The IEC also said, without going into detail, that it would “take necessary measures to prevent duplicate registrations.” It warned that those who registered more than once would be deprived of their right to vote on election day and perpetrators would face prosecution.

Three days later, on 13 May 2018, a document was leaked to the Afghan media (see here and here bearing the signatures of the four commissioners who were told to resign. The document said that “the IEC, through its decision number 30-1396, dated 18 Jaddi 1396 has approved the regulation for voter registration and the preparation of the voter list according to which voter registration confirmation [stickers] are stuck on the back of original tazkeras” The document said that no changes had been brought to this regulation and cited article 19 of the electoral law according to which the IEC “cannot amend relevant regulations and procedures during the electoral process.”

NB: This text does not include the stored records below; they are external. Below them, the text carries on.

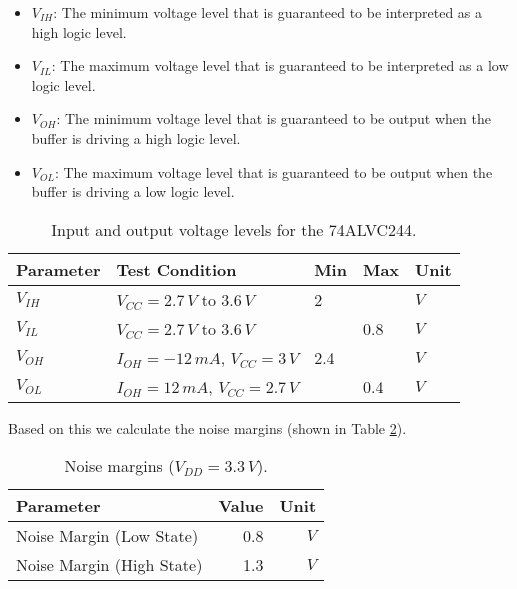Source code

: \documentclass[../main.tex]{subfiles}
\begin{document}
\begin{itemize}
    \item $V_{IH}$: The minimum voltage level that is guaranteed to be interpreted as a high logic level.
    \item $V_{IL}$: The maximum voltage level that is guaranteed to be interpreted as a low logic level.
    \item $V_{OH}$: The minimum voltage level that is guaranteed to be output when the buffer is driving a high logic level.
    \item $V_{OL}$: The maximum voltage level that is guaranteed to be output when the buffer is driving a low logic level.
\end{itemize}

\begin{table}[h]
    \centering
    \begin{tabular}{l|l|lll}
        \toprule[1pt]
        \textbf{Parameter} & \textbf{Test Condition} & \textbf{Min} & \textbf{Max} & \textbf{Unit} \\
        \midrule
        $V_{IH}$ & $V_{CC} = 2.7\,\si{V}$ to $3.6\,\si{V}$ & 2 &     & $\si{V}$ \\
        $V_{IL}$ & $V_{CC} = 2.7\,\si{V}$ to $3.6\,\si{V}$ &   & 0.8 & $\si{V}$ \\
        $V_{OH}$ & $I_{OH} = -12\,\si{mA}$, $V_{CC} = 3\,\si{V}$& 2.4&&$\si{V}$ \\
        $V_{OL}$ & $I_{OH} = 12\,\si{mA}$, $V_{CC} = 2.7\,\si{V}$&&0.4&$\si{V}$ \\
        \bottomrule[1pt]
    \end{tabular}
    \caption{Input and output voltage levels for the 74ALVC244.}
    \label{tab:io-levels}
\end{table}

Based on this we calculate the noise margins (shown in Table \ref{tab:noise-margin}).

\newpage

\begin{table}[h]
    \centering
    \begin{tabular}{l|r r}
        \toprule[1pt]
        \textbf{Parameter} & \textbf{Value} & \textbf{Unit} \\
        \midrule
        Noise Margin (Low State)  & 0.8 & $\si{V}$ \\
        Noise Margin (High State) & 1.3 & $\si{V}$ \\
        \bottomrule[1pt]
    \end{tabular}
    \caption{Noise margins ($V_{DD} = 3.3\,\si{V}$).}
    \label{tab:noise-margin}
\end{table}
\end{document}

Those who signed this decision were IEC deputy chair of operations, Wasima Badghisi (a Tajik from Badghis), deputy for finance and administrative affairs, Abdul Qader Quraishi (an Uzbek from Balkh), Mazallah Dawlati (an Aimaq from Ghor), and Maliha Hassan (a Hazara, born in Kabul). Those who did not sign the document were IEC chair Gula Jan Abdul BadiSayyad (a Pashtun from Kabul), Rafiullah Bedar (a Pashai from Nangrahar) and Sayyed Hafizullah Hashemi (a Pashtun from Laghman) (see AAN’s previous report on the IEC members’ profiles here and here). (According to an AAN source privy to the IEC’s internal voting on the issue, as well as media reports, Hashemi had been travelling when the decision was made. Media reports)  also quoted IEC deputy heads as saying that they took the decision in the presence of United Nations representatives, including UNAMA chief election officer Grant Kippen, and acting IEC CEO Shahla Haque.

The issue became more dramatic when Shahla Haque, acting head of the IEC Secretariat, resigned in protest against the proposal on 13 May 2018 and, a day later, on 14 May 2018, during the weekly Council of Ministers meeting, Chief Executive Abdullah Abdullah weighed in on the issue and spoke publicly against putting pressure on IEC members. There have been conflicting reports as to who proposed the ‘stickers-on-copies solution’. Chief Executive Abdullah suggested that the solution had been proposed by the Afghanistan Central Civil Registration Authority ACCRA. President Ghani’s spokesman, Harun Chakhansuri, however, said on 14 May it had been the Chief Executive’s own proposal (see media report here). (5)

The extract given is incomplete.